[Records from a data collection]
========

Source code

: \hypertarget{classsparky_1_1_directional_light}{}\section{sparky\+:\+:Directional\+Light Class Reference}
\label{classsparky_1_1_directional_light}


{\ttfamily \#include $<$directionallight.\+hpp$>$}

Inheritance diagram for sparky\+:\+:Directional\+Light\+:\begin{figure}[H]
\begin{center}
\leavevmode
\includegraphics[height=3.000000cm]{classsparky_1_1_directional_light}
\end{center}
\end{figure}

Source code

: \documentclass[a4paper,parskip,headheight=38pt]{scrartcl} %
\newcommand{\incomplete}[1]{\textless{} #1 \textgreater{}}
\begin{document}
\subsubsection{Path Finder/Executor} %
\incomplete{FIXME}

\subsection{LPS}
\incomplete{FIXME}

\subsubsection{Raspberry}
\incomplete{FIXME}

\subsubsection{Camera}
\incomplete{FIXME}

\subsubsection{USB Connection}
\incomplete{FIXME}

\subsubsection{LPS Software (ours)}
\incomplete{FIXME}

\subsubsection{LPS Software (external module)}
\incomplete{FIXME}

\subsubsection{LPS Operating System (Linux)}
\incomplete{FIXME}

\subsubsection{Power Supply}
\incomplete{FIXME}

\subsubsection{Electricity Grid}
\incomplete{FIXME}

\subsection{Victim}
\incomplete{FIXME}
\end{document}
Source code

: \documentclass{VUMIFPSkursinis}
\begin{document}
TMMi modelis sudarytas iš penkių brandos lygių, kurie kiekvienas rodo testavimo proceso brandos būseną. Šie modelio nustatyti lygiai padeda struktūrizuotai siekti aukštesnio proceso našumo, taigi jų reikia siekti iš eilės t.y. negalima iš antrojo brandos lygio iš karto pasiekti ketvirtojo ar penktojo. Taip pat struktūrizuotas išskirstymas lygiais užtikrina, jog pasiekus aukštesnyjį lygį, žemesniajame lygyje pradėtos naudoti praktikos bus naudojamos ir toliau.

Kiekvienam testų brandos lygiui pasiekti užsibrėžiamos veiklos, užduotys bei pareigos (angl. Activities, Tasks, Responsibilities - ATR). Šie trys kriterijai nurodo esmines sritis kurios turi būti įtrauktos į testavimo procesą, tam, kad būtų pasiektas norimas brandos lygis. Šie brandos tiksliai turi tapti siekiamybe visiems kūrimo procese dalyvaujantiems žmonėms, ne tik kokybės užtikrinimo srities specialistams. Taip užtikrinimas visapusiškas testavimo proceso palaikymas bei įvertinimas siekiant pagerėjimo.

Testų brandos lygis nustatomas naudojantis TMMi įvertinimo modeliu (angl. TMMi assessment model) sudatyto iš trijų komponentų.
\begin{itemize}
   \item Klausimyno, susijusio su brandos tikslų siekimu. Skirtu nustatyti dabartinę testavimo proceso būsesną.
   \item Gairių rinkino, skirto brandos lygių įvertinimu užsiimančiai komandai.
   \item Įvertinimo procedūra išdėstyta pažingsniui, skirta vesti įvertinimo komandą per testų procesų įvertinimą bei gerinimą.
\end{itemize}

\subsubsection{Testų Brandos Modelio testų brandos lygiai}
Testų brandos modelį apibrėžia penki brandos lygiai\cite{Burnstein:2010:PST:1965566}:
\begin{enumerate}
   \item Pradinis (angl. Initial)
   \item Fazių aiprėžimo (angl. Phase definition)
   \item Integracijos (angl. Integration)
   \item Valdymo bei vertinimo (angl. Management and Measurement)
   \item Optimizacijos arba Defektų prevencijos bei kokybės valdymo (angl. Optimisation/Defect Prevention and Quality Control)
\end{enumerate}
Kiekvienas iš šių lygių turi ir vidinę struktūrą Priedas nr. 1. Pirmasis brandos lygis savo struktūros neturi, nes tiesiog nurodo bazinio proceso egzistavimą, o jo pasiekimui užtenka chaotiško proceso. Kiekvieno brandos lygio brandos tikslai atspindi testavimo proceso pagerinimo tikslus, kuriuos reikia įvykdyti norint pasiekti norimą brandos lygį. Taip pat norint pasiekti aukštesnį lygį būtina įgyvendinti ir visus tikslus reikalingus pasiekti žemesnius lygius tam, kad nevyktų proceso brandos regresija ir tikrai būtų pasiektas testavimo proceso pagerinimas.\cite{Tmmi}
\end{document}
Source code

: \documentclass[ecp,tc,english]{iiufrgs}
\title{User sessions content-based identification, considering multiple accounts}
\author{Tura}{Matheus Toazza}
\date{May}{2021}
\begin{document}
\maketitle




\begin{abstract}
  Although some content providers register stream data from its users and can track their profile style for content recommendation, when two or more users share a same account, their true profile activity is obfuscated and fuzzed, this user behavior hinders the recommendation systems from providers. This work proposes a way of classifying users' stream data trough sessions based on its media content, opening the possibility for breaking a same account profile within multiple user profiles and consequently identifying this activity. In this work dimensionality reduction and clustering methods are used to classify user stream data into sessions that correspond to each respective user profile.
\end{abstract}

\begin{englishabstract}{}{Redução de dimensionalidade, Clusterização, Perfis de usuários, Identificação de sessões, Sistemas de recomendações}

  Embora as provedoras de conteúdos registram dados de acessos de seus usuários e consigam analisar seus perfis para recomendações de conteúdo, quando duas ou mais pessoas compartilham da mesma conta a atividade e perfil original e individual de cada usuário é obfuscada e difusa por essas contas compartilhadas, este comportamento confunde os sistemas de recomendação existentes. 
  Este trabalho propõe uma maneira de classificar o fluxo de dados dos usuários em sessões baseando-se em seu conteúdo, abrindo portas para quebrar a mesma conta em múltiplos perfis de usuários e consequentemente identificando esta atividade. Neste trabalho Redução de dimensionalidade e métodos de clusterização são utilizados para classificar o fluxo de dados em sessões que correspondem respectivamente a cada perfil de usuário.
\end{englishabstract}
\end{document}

========

▸ **Task**
Exactly as given, repeat each line above.

▸ **Solution to the exercise**
Source code

: \hypertarget{classsparky_1_1_directional_light}{}\section{sparky\+:\+:Directional\+Light Class Reference}
\label{classsparky_1_1_directional_light}


{\ttfamily \#include $<$directionallight.\+hpp$>$}

Inheritance diagram for sparky\+:\+:Directional\+Light\+:\begin{figure}[H]
\begin{center}
\leavevmode
\includegraphics[height=3.000000cm]{classsparky_1_1_directional_light}
\end{center}
\end{figure}

Source code

: \documentclass[a4paper,parskip,headheight=38pt]{scrartcl} %
\newcommand{\incomplete}[1]{\textless{} #1 \textgreater{}}
\begin{document}
\subsubsection{Path Finder/Executor} %
\incomplete{FIXME}

\subsection{LPS}
\incomplete{FIXME}

\subsubsection{Raspberry}
\incomplete{FIXME}

\subsubsection{Camera}
\incomplete{FIXME}

\subsubsection{USB Connection}
\incomplete{FIXME}

\subsubsection{LPS Software (ours)}
\incomplete{FIXME}

\subsubsection{LPS Software (external module)}
\incomplete{FIXME}

\subsubsection{LPS Operating System (Linux)}
\incomplete{FIXME}

\subsubsection{Power Supply}
\incomplete{FIXME}

\subsubsection{Electricity Grid}
\incomplete{FIXME}

\subsection{Victim}
\incomplete{FIXME}
\end{document}
Source code

: \documentclass{VUMIFPSkursinis}
\begin{document}
TMMi modelis sudarytas iš penkių brandos lygių, kurie kiekvienas rodo testavimo proceso brandos būseną. Šie modelio nustatyti lygiai padeda struktūrizuotai siekti aukštesnio proceso našumo, taigi jų reikia siekti iš eilės t.y. negalima iš antrojo brandos lygio iš karto pasiekti ketvirtojo ar penktojo. Taip pat struktūrizuotas išskirstymas lygiais užtikrina, jog pasiekus aukštesnyjį lygį, žemesniajame lygyje pradėtos naudoti praktikos bus naudojamos ir toliau.

Kiekvienam testų brandos lygiui pasiekti užsibrėžiamos veiklos, užduotys bei pareigos (angl. Activities, Tasks, Responsibilities - ATR). Šie trys kriterijai nurodo esmines sritis kurios turi būti įtrauktos į testavimo procesą, tam, kad būtų pasiektas norimas brandos lygis. Šie brandos tiksliai turi tapti siekiamybe visiems kūrimo procese dalyvaujantiems žmonėms, ne tik kokybės užtikrinimo srities specialistams. Taip užtikrinimas visapusiškas testavimo proceso palaikymas bei įvertinimas siekiant pagerėjimo.

Testų brandos lygis nustatomas naudojantis TMMi įvertinimo modeliu (angl. TMMi assessment model) sudatyto iš trijų komponentų.
\begin{itemize}
   \item Klausimyno, susijusio su brandos tikslų siekimu. Skirtu nustatyti dabartinę testavimo proceso būsesną.
   \item Gairių rinkino, skirto brandos lygių įvertinimu užsiimančiai komandai.
   \item Įvertinimo procedūra išdėstyta pažingsniui, skirta vesti įvertinimo komandą per testų procesų įvertinimą bei gerinimą.
\end{itemize}

\subsubsection{Testų Brandos Modelio testų brandos lygiai}
Testų brandos modelį apibrėžia penki brandos lygiai\cite{Burnstein:2010:PST:1965566}:
\begin{enumerate}
   \item Pradinis (angl. Initial)
   \item Fazių aiprėžimo (angl. Phase definition)
   \item Integracijos (angl. Integration)
   \item Valdymo bei vertinimo (angl. Management and Measurement)
   \item Optimizacijos arba Defektų prevencijos bei kokybės valdymo (angl. Optimisation/Defect Prevention and Quality Control)
\end{enumerate}
Kiekvienas iš šių lygių turi ir vidinę struktūrą Priedas nr. 1. Pirmasis brandos lygis savo struktūros neturi, nes tiesiog nurodo bazinio proceso egzistavimą, o jo pasiekimui užtenka chaotiško proceso. Kiekvieno brandos lygio brandos tikslai atspindi testavimo proceso pagerinimo tikslus, kuriuos reikia įvykdyti norint pasiekti norimą brandos lygį. Taip pat norint pasiekti aukštesnį lygį būtina įgyvendinti ir visus tikslus reikalingus pasiekti žemesnius lygius tam, kad nevyktų proceso brandos regresija ir tikrai būtų pasiektas testavimo proceso pagerinimas.\cite{Tmmi}
\end{document}
Source code

: \documentclass[ecp,tc,english]{iiufrgs}
\title{User sessions content-based identification, considering multiple accounts}
\author{Tura}{Matheus Toazza}
\date{May}{2021}
\begin{document}
\maketitle




\begin{abstract}
  Although some content providers register stream data from its users and can track their profile style for content recommendation, when two or more users share a same account, their true profile activity is obfuscated and fuzzed, this user behavior hinders the recommendation systems from providers. This work proposes a way of classifying users' stream data trough sessions based on its media content, opening the possibility for breaking a same account profile within multiple user profiles and consequently identifying this activity. In this work dimensionality reduction and clustering methods are used to classify user stream data into sessions that correspond to each respective user profile.
\end{abstract}

\begin{englishabstract}{}{Redução de dimensionalidade, Clusterização, Perfis de usuários, Identificação de sessões, Sistemas de recomendações}

  Embora as provedoras de conteúdos registram dados de acessos de seus usuários e consigam analisar seus perfis para recomendações de conteúdo, quando duas ou mais pessoas compartilham da mesma conta a atividade e perfil original e individual de cada usuário é obfuscada e difusa por essas contas compartilhadas, este comportamento confunde os sistemas de recomendação existentes. 
  Este trabalho propõe uma maneira de classificar o fluxo de dados dos usuários em sessões baseando-se em seu conteúdo, abrindo portas para quebrar a mesma conta em múltiplos perfis de usuários e consequentemente identificando esta atividade. Neste trabalho Redução de dimensionalidade e métodos de clusterização são utilizados para classificar o fluxo de dados em sessões que correspondem respectivamente a cada perfil de usuário.
\end{englishabstract}
\end{document}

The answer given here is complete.